Compulsion or Horse Sense? Author Lauterbach carefully points out that mustachioed Marshal Budenny was not liquidated after his early failure to cope with German tactics, that Shostakovich managed to survive Stalin’s walkout from his opera Lady MacBeth from Mtsensk, that Aircraft Designer Lavochkin succeeded in building a plane without including a suggestion of Stalin’s. Yet he was fully aware of the omnipresent dictatorship that Bill White found so prisonlike. The difference was that he was less irritated by it than White, more tolerant of the Russians’ right to do things according to their own lights and needs.

In a tractor plant a “bent, white-haired babushka” explained the penalties for Soviet absenteeism, imposed—she said—by the workers themselves: “If a worker is one minute late, he loses one-half his bread ration for one month. If 15 minutes late, he loses one-fourth of wages for one month. If absent full day. …” The babushka concluded with an ominous Russian shrug, “It is hard … it is justice….”

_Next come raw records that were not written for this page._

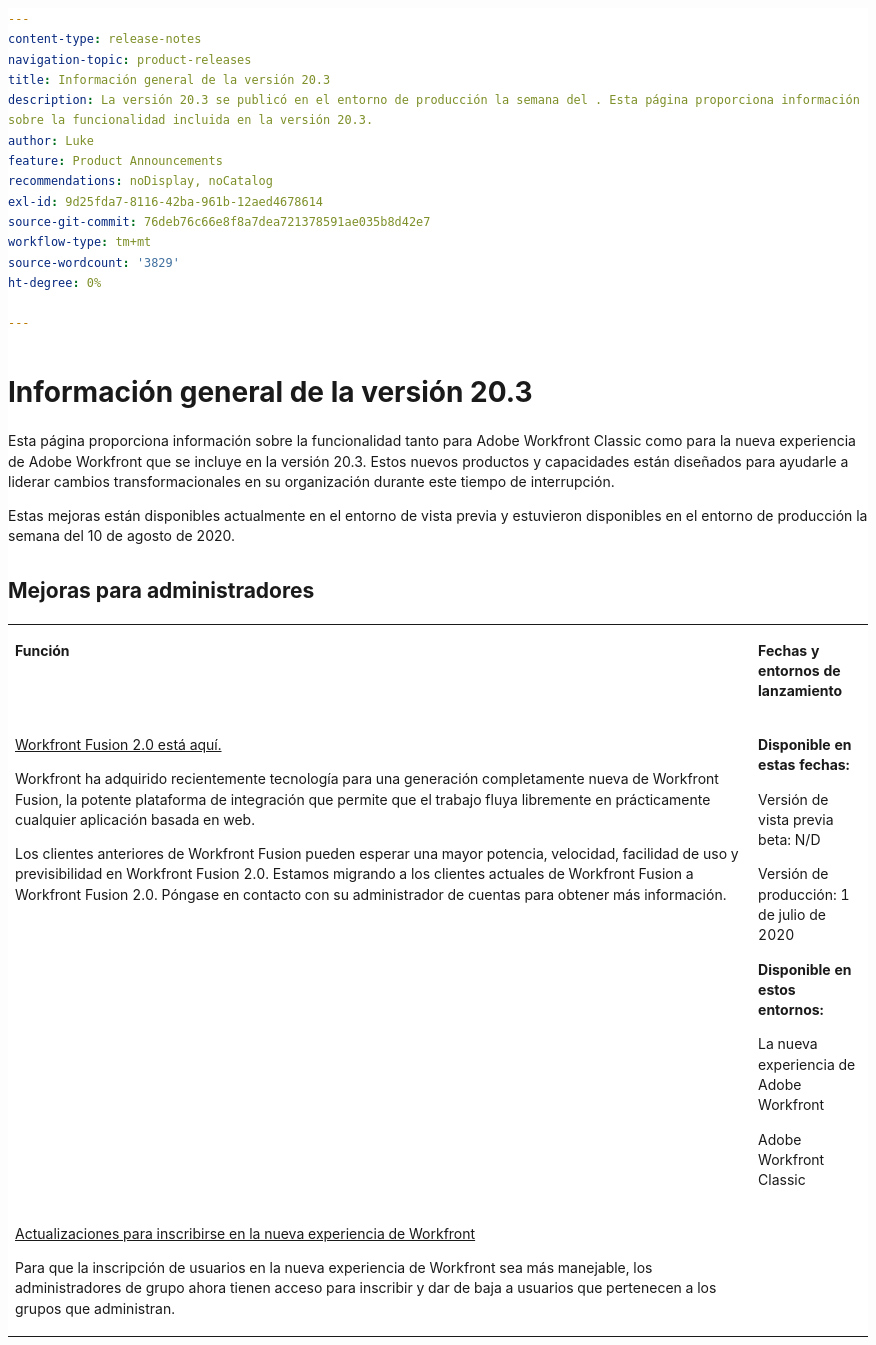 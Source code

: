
```yaml
---
content-type: release-notes
navigation-topic: product-releases
title: Información general de la versión 20.3
description: La versión 20.3 se publicó en el entorno de producción la semana del . Esta página proporciona información sobre la funcionalidad incluida en la versión 20.3.
author: Luke
feature: Product Announcements
recommendations: noDisplay, noCatalog
exl-id: 9d25fda7-8116-42ba-961b-12aed4678614
source-git-commit: 76deb76c66e8f8a7dea721378591ae035b8d42e7
workflow-type: tm+mt
source-wordcount: '3829'
ht-degree: 0%

---
```


# Información general de la versión 20.3



Esta página proporciona información sobre la funcionalidad tanto para Adobe Workfront Classic como para la nueva experiencia de Adobe Workfront que se incluye en la versión 20.3. Estos nuevos productos y capacidades están diseñados para ayudarle a liderar cambios transformacionales en su organización durante este tiempo de interrupción.



Estas mejoras están disponibles actualmente en el entorno de vista previa y estuvieron disponibles en el entorno de producción la semana del 10 de agosto de 2020.



## Mejoras para administradores

<table style="table-layout:auto"> 
 <col> 
 <col> 
 <tbody> 
  <tr> 
   <td> <p><strong>Función</strong> </p> </td> 
   <td> <p><strong>Fechas y entornos de lanzamiento</strong> </p> </td> 
  </tr> 
  <tr data-mc-conditions=""> 
   <td> <p><a href="../../../product-announcements/product-releases/20.3-release-activity/20-3-mobile-enhancements.md#workfron" class="MCXref xref">Workfront Fusion 2.0 está aquí.</a> </p> <p>Workfront ha adquirido recientemente tecnología para una generación completamente nueva de Workfront Fusion, la potente plataforma de integración que permite que el trabajo fluya libremente en prácticamente cualquier aplicación basada en web.</p> <p>Los clientes anteriores de Workfront Fusion pueden esperar una mayor potencia, velocidad, facilidad de uso y previsibilidad en Workfront Fusion 2.0. Estamos migrando a los clientes actuales de Workfront Fusion a Workfront Fusion 2.0. Póngase en contacto con su administrador de cuentas para obtener más información.</p> </td> 
   <td> <p><strong>Disponible en estas fechas:</strong> </p> <p>Versión de vista previa beta: N/D</p> <p>Versión de producción: 1 de julio de 2020</p> <p><strong>Disponible en estos entornos:</strong> </p> <p>La nueva experiencia de Adobe Workfront </p> <p>Adobe Workfront Classic </p> </td> 
  </tr> 
  <tr data-mc-conditions=""> 
   <td> <p><a href="../../../product-announcements/product-releases/20.3-release-activity/20-3-other-enhancements.md#updates" class="MCXref xref">Actualizaciones para inscribirse en la nueva experiencia de Workfront</a> </p> <p>Para que la inscripción de usuarios en la nueva experiencia de Workfront sea más manejable, los administradores de grupo ahora tienen acceso para inscribir y dar de baja a usuarios que pertenecen a los grupos que administran.</p> </td>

A cynic, says Author Lauterbach, might think of this as “just an old woman remouthing Pravda editorials, [but] if you think about Stalingrad and how the workers made both the Germans and time stand still, her remarks sound more like horse sense.”

Is Freedom Happiness? All over Russia Lauterbach found evidence of U.S. influence and interest. “They admired our planes, and our shoes . . . and marveled how we could fight a war and still have supplies to send across the seas to Allies. Perhaps some even wished they had such an economic system.” But for most Russians, whatever else the world might think, Communism and Stalin’s dictatorship were enough.

“I lived my whole life under the Soviets,” an expatriate Russian girl told Lauterbach when he returned to the U.S. “Many times there have been things I wanted to say but I could not say them and I did not understand why. Freedom of speech, you call it. Here you can say anything. Does that really make you happier?”

Correspondent Lauterbach significantly fails to record his answer to the expatriate’s question.